For decades, with separation only seriously pursued by quacks, eccentrics and outsiders, this was of little consequence.
But in recent years – with the national question at the fore – voters identifying with independence has been the source of the SNP’s electoral strength, its patent on power.
If you support the break-up of the UK – and sadly almost half of people in Scotland now do – there has simply been no viable alternative but to vote SNP.
Meanwhile, the pro-UK vote has been divided into two or sometimes three different camps.
In our largely first-past-the-post electoral system, this has given the SNP a huge advantage. But that could all be about to change.
Support for independence has, of course, barely moved an iota over the last decade.
Most polls, including those in recent months showing plummeting support for the SNP, still suggest somewhere between 45 to 50% of the population support separation.
This gives SNP strategists – not least my freshly departed Courier colleague Kevin Pringle – hope that the party can recover its dominant position.
After all, given about half the country still identifies with and supports the SNP’s core offer, why should they vote for anyone else?
But this hope – and, at this stage, it is nothing more than that – wilfully ignores another possibility.
Namely, that the SNP’s hold over the pro-independence vote is weakening and that the Nationalist movement could well fragment.
Salmond senses SNP support is weakening
There is already evidence that some pro-independence voters are considering voting for the Labour Party again.
But further damage to the SNP’s recovery can be inflicted by internecine competition among the pro-independence parties themselves.
The pro-independence Scottish Green Party has enjoyed a small bump in support in recent polls, despite its repeated and well-publicised failings in government.

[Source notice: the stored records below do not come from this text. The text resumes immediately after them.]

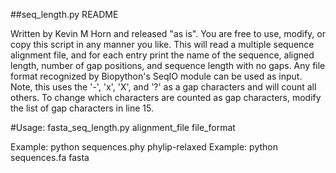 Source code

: ##seq_length.py README

Written by Kevin M Horn and released "as is". You are free to use, modify, or copy this script in any manner you like.
This will read a multiple sequence alignment file, and for each entry print the name of the sequence, aligned length, number of gap positions, and sequence length with no gaps.
Any file format recognized by Biopython's SeqIO module can be used as input. 
Note, this uses the '-', 'x', 'X', and '?' as a gap characters and will count all others. To change which characters are counted as gap characters, modify the list of gap characters in line 15.
 
#Usage:   fasta_seq_length.py alignment_file file_format

Example: python sequences.phy phylip-relaxed
Example: python sequences.fa fasta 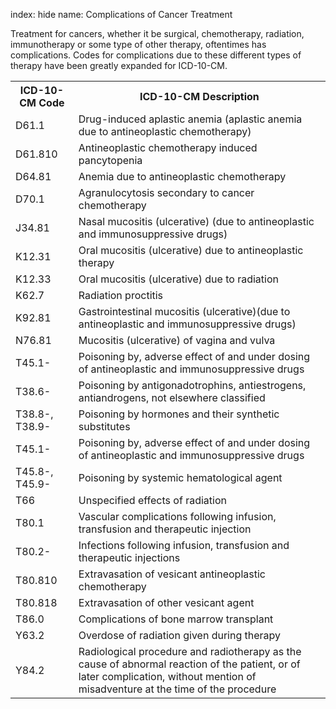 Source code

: index: hide
name: Complications of Cancer Treatment


Treatment for cancers, whether it be surgical, chemotherapy, radiation, immunotherapy or some type of other therapy, oftentimes has complications. Codes for complications due to these different types of therapy have been greatly expanded for ICD-10-CM.

<table class="table table-striped">
	<tbody><tr>
		<th width="20%" scope="col">ICD-10-CM Code</th>
		<th scope="col">ICD-10-CM Description</th>
	</tr>
	<tr>
		<td>D61.1</td>
		<td>Drug-induced  aplastic anemia (aplastic anemia due to antineoplastic chemotherapy)</td>
	</tr>
	<tr>
		<td>D61.810</td>
		<td>Antineoplastic  chemotherapy induced pancytopenia</td>
	</tr>
	<tr>
		<td>D64.81</td>
		<td>Anemia  due to antineoplastic chemotherapy</td>
	</tr>
	<tr>
	  <td>D70.1</td>
	  <td>Agranulocytosis  secondary to cancer chemotherapy</td>
    </tr>
	<tr>
	  <td>J34.81</td>
	  <td>Nasal  mucositis (ulcerative) (due to antineoplastic and immunosuppressive drugs)</td>
    </tr>
	<tr>
	  <td>K12.31</td>
	  <td>Oral  mucositis (ulcerative) due to antineoplastic therapy </td>
    </tr>
	<tr>
	  <td>K12.33</td>
	  <td>Oral  mucositis (ulcerative) due to radiation</td>
    </tr>
	<tr>
	  <td>K62.7</td>
	  <td>Radiation  proctitis</td>
    </tr>
	<tr>
	  <td>K92.81</td>
	  <td>Gastrointestinal  mucositis (ulcerative)(due to antineoplastic and immunosuppressive drugs)</td>
    </tr>
	<tr>
	  <td>N76.81</td>
	  <td>Mucositis  (ulcerative) of vagina and vulva</td>
    </tr>
	<tr>
	  <td>T45.1-</td>
	  <td>Poisoning  by, adverse effect of and under dosing of antineoplastic and immunosuppressive  drugs</td>
    </tr>
	<tr>
	  <td>T38.6-</td>
	  <td>Poisoning by  antigonadotrophins, antiestrogens, antiandrogens, not elsewhere classified</td>
    </tr>
	<tr>
	  <td>T38.8-,  T38.9-</td>
	  <td>Poisoning by hormones  and their synthetic substitutes</td>
    </tr>
	<tr>
	  <td>T45.1-</td>
	  <td>Poisoning by, adverse  effect of and under dosing of antineoplastic and immunosuppressive drugs</td>
    </tr>
	<tr>
	  <td>T45.8-,  T45.9-</td>
	  <td>Poisoning  by systemic hematological agent</td>
    </tr>
	<tr>
	  <td>T66</td>
	  <td>Unspecified  effects of radiation</td>
    </tr>
	<tr>
	  <td>T80.1</td>
	  <td>Vascular  complications following infusion, transfusion and therapeutic injection</td>
    </tr>
	<tr>
	  <td>T80.2-</td>
	  <td>Infections  following infusion, transfusion and therapeutic injections</td>
    </tr>
	<tr>
	  <td>T80.810</td>
	  <td>Extravasation of  vesicant antineoplastic chemotherapy</td>
    </tr>
	<tr>
	  <td>T80.818</td>
	  <td>Extravasation  of other vesicant agent</td>
    </tr>
	<tr>
	  <td>T86.0</td>
	  <td>Complications  of bone marrow transplant</td>
    </tr>
	<tr>
	  <td>Y63.2</td>
	  <td>Overdose  of radiation given during therapy</td>
    </tr>
	<tr>
	  <td>Y84.2</td>
	  <td>Radiological  procedure and radiotherapy as the cause of abnormal reaction of the patient, or  of later complication, without mention of misadventure at the time of the  procedure</td>
    </tr>
  </tbody></table>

But this is unlikely to bother SNP strategists, who after all are in an effective coalition with the Scottish Green Party and, in any case, know they only stand a handful of candidates in first-past-the-post contests.

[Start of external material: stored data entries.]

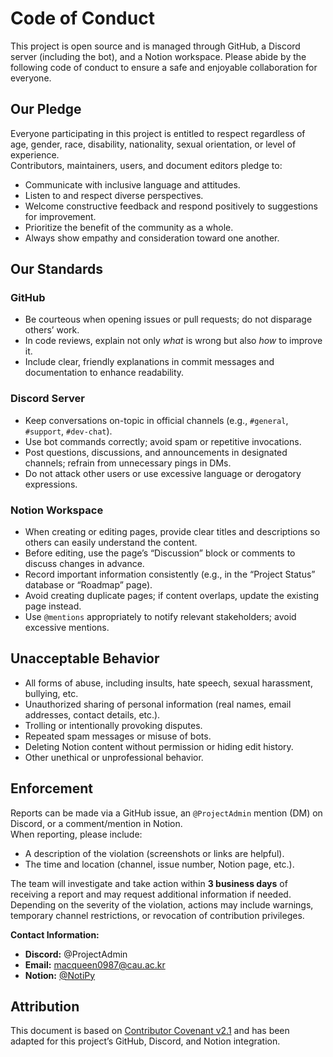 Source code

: # Code of Conduct

This project is open source and is managed through GitHub, a Discord server (including the bot), and a Notion workspace. Please abide by the following code of conduct to ensure a safe and enjoyable collaboration for everyone.

## Our Pledge

Everyone participating in this project is entitled to respect regardless of age, gender, race, disability, nationality, sexual orientation, or level of experience.  
Contributors, maintainers, users, and document editors pledge to:

- Communicate with inclusive language and attitudes.  
- Listen to and respect diverse perspectives.  
- Welcome constructive feedback and respond positively to suggestions for improvement.  
- Prioritize the benefit of the community as a whole.  
- Always show empathy and consideration toward one another.

## Our Standards

### GitHub
- Be courteous when opening issues or pull requests; do not disparage others’ work.  
- In code reviews, explain not only *what* is wrong but also *how* to improve it.  
- Include clear, friendly explanations in commit messages and documentation to enhance readability.

### Discord Server
- Keep conversations on-topic in official channels (e.g., `#general`, `#support`, `#dev-chat`).  
- Use bot commands correctly; avoid spam or repetitive invocations.  
- Post questions, discussions, and announcements in designated channels; refrain from unnecessary pings in DMs.  
- Do not attack other users or use excessive language or derogatory expressions.

### Notion Workspace
- When creating or editing pages, provide clear titles and descriptions so others can easily understand the content.  
- Before editing, use the page’s “Discussion” block or comments to discuss changes in advance.  
- Record important information consistently (e.g., in the “Project Status” database or “Roadmap” page).  
- Avoid creating duplicate pages; if content overlaps, update the existing page instead.  
- Use `@mentions` appropriately to notify relevant stakeholders; avoid excessive mentions.

## Unacceptable Behavior

- All forms of abuse, including insults, hate speech, sexual harassment, bullying, etc.  
- Unauthorized sharing of personal information (real names, email addresses, contact details, etc.).  
- Trolling or intentionally provoking disputes.  
- Repeated spam messages or misuse of bots.  
- Deleting Notion content without permission or hiding edit history.  
- Other unethical or unprofessional behavior.

## Enforcement

Reports can be made via a GitHub issue, an `@ProjectAdmin` mention (DM) on Discord, or a comment/mention in Notion.  
When reporting, please include:

- A description of the violation (screenshots or links are helpful).  
- The time and location (channel, issue number, Notion page, etc.).

The team will investigate and take action within **3 business days** of receiving a report and may request additional information if needed.  
Depending on the severity of the violation, actions may include warnings, temporary channel restrictions, or revocation of contribution privileges.

**Contact Information:**  
- **Discord:** @ProjectAdmin  
- **Email:** macqueen0987@cau.ac.kr  
- **Notion:** [@NotiPy](https://www.notion.so/OSSW-NotiPy-1c8ff5afd39d80a1aff5d799c08c5a4b?pvs=4)

## Attribution

This document is based on [Contributor Covenant v2.1](https://www.contributor-covenant.org/version/2/1/code_of_conduct/) and has been adapted for this project’s GitHub, Discord, and Notion integration.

Of greater concern to the SNP will be any potential rise in support for Alex Salmond’s Alba Party.
That the former First Minister scents blood is clear. He has become increasingly bold and outspoken following the demise of Nicola Sturgeon and the police investigation into the SNP’s finances, believing the party’s grip on the pro-independence vote is loosening as a result.
Whatever his other faults, Salmond is no fool and will know his party has no chance of usurping the SNP as the dominant party of the independence movement.
But that does not mean Alba’s impact will be negligible.
Support for Alba could hasten end of SNP dominance
Should it decide to stand candidates against the SNP in a first-past-the-post contest, as seems likely, it could help split the Nationalist vote and allow a pro-UK party to win a seat where, previously, the SNP would have been unassailable.
Certainly, Salmond’s recent call for an electoral pact between Alba and the SNP is evidence he thinks such a scenario is possible.
The offer of a pact was not a serious suggestion – Salmond knows the SNP would never accept it – but rather a pre-emptive attempt to absolve him and his party from blame if and when the pro-independence vote does fragment.
An early test of this proposition will come at the Rutherglen and Hamilton West by-election.
While Labour is all but certain to win the seat regardless, the extent to which an Alba candidate can draw support away from the SNP will give an early sounding for possible fissures in the Nationalist vote.
Should such cracks emerge, it will mark the end not just of an SNP recovery, but of its dominance of Scottish politics in general.